Significance Excessive accumulation of oxidative stress is harmful to cancer cells. Our study demonstrates the important roles of a pentose phosphate pathway (PPP) enzyme, transketolase (TKT), in redox homeostasis in cancer development. We highlight the clinical relevance of TKT expression in cancers. We also show that TKT overexpression in cancer cells is a response of Nuclear Factor, Erythroid 2-Like 2 (NRF2) activation, a sensor to cellular oxidative stress. TKT locates at an important position that connects PPP with glycolysis to affect production of antioxidant NADPH. Our preclinical study shows that targeting TKT leads to elevation of oxidative stress, making cancer cells more vulnerable to therapeutic treatment, such as Sorafenib. Using TKT as an example, our study suggests that targeting enzymes for antioxidant production represents a direction for cancer treatment. Cancer cells experience an increase in oxidative stress. The pentose phosphate pathway (PPP) is a major biochemical pathway that generates antioxidant NADPH. Here, we show that transketolase (TKT), an enzyme in the PPP, is required for cancer growth because of its ability to affect the production of NAPDH to counteract oxidative stress.
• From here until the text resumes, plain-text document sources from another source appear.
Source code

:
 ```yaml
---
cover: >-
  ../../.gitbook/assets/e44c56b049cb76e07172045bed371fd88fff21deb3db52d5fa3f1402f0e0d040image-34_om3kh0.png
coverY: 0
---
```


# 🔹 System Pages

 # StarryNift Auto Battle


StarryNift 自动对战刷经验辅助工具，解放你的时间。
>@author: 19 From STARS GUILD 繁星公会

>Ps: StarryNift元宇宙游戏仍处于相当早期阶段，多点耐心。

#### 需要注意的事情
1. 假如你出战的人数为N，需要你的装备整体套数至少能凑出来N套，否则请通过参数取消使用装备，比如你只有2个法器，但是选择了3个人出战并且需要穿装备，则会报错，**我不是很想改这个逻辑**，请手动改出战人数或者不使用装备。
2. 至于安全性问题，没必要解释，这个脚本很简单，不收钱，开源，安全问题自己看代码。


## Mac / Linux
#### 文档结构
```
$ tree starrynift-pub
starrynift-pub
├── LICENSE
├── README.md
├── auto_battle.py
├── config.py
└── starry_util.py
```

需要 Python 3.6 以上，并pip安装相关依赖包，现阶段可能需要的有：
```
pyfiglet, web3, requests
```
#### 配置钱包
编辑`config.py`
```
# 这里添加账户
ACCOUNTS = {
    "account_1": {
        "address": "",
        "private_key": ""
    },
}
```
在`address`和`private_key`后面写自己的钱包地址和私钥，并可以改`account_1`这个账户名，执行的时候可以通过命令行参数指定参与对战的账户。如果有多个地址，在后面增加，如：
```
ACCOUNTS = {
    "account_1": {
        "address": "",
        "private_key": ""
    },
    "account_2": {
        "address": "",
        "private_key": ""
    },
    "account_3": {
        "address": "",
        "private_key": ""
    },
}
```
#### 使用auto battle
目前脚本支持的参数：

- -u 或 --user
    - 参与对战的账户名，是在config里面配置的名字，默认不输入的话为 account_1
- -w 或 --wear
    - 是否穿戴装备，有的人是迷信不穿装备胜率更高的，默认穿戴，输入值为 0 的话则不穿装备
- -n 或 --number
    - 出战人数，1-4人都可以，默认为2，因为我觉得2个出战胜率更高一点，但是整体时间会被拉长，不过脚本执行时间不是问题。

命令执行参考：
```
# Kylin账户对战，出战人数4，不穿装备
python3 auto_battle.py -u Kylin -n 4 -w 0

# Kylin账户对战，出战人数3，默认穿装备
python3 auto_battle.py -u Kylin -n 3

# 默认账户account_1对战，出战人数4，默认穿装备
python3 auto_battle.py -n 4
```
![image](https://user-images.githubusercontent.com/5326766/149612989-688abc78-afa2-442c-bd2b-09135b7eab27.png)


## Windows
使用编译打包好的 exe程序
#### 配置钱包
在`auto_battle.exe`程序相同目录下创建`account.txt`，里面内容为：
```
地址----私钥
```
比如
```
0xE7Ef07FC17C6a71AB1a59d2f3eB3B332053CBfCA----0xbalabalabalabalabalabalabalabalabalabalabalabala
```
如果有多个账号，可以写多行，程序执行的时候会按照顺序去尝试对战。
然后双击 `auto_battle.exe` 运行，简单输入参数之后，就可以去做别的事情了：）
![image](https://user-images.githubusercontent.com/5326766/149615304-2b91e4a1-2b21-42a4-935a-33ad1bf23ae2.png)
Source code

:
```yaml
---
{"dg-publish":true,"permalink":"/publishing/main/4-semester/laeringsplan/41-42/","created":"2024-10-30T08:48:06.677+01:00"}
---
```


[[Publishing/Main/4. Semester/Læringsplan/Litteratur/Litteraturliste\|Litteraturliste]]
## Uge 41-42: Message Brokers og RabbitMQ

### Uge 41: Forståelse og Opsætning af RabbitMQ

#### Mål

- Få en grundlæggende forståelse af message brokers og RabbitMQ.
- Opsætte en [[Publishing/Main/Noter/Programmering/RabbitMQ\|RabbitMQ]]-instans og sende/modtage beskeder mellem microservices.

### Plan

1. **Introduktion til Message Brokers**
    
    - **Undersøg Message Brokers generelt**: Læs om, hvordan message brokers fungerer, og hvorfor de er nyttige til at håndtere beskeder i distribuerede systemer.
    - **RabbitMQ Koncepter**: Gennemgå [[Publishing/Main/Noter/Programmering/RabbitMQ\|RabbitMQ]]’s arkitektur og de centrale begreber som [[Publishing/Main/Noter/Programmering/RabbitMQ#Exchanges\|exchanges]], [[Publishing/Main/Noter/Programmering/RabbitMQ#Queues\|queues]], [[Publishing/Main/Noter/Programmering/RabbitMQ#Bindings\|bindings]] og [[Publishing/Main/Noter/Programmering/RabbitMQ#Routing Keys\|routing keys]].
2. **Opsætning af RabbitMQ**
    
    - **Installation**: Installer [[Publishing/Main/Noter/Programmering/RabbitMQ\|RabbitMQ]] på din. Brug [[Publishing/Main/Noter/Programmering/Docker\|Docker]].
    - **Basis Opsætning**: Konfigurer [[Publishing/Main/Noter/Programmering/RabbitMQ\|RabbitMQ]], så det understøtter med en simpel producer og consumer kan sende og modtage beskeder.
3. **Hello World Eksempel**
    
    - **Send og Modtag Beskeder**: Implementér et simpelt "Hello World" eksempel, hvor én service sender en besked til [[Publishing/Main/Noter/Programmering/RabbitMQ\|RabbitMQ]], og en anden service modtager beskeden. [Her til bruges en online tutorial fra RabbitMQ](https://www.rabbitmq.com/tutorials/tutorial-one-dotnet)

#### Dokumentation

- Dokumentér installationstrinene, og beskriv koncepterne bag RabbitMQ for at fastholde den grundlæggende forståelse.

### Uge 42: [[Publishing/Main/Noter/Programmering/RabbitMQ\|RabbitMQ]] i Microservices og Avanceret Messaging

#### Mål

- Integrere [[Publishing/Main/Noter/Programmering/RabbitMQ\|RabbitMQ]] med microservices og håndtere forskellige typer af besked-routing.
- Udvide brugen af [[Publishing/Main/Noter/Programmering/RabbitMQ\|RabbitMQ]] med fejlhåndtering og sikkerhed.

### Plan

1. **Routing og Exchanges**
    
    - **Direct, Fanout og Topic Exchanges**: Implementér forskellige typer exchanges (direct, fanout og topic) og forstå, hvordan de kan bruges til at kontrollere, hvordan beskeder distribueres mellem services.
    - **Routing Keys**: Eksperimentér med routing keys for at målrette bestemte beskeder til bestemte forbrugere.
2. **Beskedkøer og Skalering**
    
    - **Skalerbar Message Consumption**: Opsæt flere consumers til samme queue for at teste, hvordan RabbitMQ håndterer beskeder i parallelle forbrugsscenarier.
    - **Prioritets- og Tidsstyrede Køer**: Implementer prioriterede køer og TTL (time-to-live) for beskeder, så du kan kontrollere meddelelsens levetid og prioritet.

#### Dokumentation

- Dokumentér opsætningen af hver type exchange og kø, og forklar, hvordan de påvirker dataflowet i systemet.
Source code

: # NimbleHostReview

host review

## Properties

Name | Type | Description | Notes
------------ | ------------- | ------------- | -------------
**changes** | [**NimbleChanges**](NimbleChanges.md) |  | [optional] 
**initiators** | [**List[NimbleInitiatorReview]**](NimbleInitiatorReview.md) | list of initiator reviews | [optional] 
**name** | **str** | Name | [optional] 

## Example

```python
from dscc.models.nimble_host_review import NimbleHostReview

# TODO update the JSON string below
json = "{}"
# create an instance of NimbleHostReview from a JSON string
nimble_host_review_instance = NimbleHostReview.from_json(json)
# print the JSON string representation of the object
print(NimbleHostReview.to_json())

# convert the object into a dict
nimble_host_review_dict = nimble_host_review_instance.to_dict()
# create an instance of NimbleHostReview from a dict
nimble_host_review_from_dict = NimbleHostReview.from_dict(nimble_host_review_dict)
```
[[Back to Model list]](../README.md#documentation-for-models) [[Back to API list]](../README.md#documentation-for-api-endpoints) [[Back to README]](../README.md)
We show that TKT expression is tightly regulated by the Nuclear Factor, Erythroid 2-Like 2 (NRF2)/Kelch-Like ECH-Associated Protein 1 (KEAP1)/BTB and CNC Homolog 1 (BACH1) oxidative stress sensor pathway in cancers. Disturbing the redox homeostasis of cancer cells by genetic knockdown or pharmacologic inhibition of TKT sensitizes cancer cells to existing targeted therapy (Sorafenib). Our study strengthens the notion that antioxidants are beneficial to cancer growth and highlights the therapeutic benefits of targeting pathways that generate antioxidants.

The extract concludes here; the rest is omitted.